Central Australia is largely cloud-free, and there are variations in the shades of grey caused by the varying texture of the land surface there. Over Queensland there is cloud with a wispy, fibrous texture. This is cirrus, composed of ice crystals which give it this appearance. It’s not possible to see much detail in the cloud over New Zealand. Note that the southeast corner of this image is darkened, due to the setting sun there.
The same satellite can provide us with higher resolution visible imagery over New Zealand as below, valid for the same time as the previous image.
We can now see that there’s quite a bit of cloud over Fiordland and Southland, and a few patches around north Westland, Manawatu and Wellington. Most of this cloud is at low-levels, typically stratocumulus and low-topped cumulus. Notice how the cloud seems to swirl around Farewell Spit and then towards the lower North Island. You might just be able to pick up a little of the structure of the few clouds that there are over Wairarapa.
The Aqua polar-orbiting satellite has a very high resolution sensor, capable of providing visible imagery to a resolution of 250 metres. Because this satellite orbits the Earth from Pole to Pole, the images are only available for places that the satellite passes over. Fortunately, Aqua passed over New Zealand at about the same time as the previous images, and I’ve reproduced the image below (converted to black and white to aid comparison). The richness of detail is striking.
Stratocumulus covers Manawatu, and transitions into a lumpier looking cumulus structure to the north near Wanganui. There is banding in the cumulus as it approaches the gap between the Ruahine and Tararua ranges, the area surrounding the Manawatu Gorge. The stratocumulus and cumulus cloud has been enhanced by the air having been forced to rise on the western (windward) side of the Tararua ranges (see post on Foehn wind). On the eastern (leeward) side the skies are mostly cloud free, indicating a sunny winter’s day.
The smaller Puketoi range east of the Gorge provides another smaller-scale environment for enhancing the cloud on the windward (western) side. The image also shows snow lying on the tops of the Ruahine and Tararua ranges.

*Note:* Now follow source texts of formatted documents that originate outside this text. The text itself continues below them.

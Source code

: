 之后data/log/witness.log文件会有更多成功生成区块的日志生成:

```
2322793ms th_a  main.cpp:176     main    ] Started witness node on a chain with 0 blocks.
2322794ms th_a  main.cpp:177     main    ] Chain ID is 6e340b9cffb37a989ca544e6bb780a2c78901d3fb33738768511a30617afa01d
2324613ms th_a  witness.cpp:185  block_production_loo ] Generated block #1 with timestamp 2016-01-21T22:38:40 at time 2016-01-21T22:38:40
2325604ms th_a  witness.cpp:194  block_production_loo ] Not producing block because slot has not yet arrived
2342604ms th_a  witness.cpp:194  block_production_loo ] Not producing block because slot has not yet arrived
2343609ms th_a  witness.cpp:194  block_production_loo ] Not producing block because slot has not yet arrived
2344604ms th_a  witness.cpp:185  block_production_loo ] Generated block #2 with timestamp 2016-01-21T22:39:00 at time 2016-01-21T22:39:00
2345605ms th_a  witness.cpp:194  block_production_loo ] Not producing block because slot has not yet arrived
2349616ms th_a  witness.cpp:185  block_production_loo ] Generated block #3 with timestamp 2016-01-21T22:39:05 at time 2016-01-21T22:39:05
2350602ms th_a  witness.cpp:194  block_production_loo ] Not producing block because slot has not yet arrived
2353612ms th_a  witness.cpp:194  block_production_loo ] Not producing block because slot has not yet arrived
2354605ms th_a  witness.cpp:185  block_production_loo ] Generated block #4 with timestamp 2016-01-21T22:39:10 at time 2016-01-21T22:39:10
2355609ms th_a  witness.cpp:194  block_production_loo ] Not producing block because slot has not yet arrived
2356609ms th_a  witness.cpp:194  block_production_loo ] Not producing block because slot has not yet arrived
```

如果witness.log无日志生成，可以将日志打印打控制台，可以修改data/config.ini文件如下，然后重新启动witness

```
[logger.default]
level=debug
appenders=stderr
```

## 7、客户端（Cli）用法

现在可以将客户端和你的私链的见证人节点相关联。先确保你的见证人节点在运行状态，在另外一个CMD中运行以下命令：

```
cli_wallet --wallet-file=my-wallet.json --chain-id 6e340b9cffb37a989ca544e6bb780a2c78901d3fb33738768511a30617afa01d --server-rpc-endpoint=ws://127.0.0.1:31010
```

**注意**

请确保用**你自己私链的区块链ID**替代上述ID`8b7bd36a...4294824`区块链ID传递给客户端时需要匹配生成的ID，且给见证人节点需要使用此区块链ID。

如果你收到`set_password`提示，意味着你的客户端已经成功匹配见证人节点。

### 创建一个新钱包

The banding I talked about earlier is called “cloud streets”: the cumulus clouds are organised into longitudinal rolls by the low-level wind-flow. There’s further evidence of banding east and northeast of the Puketoi range, with curvature indicating the shape of the wind-flow as it exits the Gorge bottle-neck and spreads out. The resolution of this image is so high that you can see (or resolve) individual cumulus clouds as small white dots.